··· EXTRACTED DATA

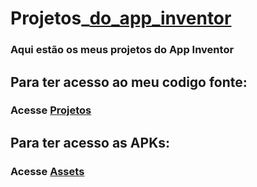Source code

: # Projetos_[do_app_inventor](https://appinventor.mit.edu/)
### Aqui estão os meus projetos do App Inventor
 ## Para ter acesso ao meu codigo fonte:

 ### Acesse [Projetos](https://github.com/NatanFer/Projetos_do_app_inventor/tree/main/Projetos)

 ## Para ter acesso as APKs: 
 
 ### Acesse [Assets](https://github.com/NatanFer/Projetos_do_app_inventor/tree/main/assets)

······
··· EXTRACTED DATA

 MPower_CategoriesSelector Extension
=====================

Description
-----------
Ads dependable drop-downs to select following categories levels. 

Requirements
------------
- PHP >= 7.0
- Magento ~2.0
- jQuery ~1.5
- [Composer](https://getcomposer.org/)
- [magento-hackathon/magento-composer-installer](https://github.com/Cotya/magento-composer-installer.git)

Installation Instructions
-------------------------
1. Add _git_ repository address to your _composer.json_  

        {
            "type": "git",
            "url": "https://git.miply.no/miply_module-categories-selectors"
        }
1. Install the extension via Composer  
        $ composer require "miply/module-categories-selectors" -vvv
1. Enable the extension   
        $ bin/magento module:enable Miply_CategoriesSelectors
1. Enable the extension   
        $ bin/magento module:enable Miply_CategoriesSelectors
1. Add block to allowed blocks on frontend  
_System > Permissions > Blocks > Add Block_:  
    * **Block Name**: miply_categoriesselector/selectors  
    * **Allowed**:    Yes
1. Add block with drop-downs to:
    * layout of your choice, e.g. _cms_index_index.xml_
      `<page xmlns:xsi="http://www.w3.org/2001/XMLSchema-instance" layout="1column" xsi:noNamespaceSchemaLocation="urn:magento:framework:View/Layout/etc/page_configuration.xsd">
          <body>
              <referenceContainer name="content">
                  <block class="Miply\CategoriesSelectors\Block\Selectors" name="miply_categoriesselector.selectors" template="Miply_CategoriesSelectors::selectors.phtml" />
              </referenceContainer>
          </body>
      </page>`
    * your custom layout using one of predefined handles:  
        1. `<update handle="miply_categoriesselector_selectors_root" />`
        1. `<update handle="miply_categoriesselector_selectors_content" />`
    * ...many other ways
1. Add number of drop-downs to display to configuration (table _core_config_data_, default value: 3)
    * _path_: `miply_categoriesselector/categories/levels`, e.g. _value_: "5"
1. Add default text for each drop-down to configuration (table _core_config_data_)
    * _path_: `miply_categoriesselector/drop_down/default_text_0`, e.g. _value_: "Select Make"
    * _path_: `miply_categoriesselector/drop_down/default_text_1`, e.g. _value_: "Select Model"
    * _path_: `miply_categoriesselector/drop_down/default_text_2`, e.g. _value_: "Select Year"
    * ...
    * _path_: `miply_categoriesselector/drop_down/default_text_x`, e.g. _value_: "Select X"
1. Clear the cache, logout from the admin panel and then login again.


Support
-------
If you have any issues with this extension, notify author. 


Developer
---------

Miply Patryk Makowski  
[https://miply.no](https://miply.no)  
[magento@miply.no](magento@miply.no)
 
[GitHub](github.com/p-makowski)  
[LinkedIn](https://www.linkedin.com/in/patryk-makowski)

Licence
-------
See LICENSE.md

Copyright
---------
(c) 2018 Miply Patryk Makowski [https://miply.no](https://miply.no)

······

### EXERCISE AIM
The string "your" marks the lines to copy; report each of them from the data above.

### TASK RESULT
1. Add _git_ repository address to your _composer.json_  
    * layout of your choice, e.g. _cms_index_index.xml_
    * your custom layout using one of predefined handles:  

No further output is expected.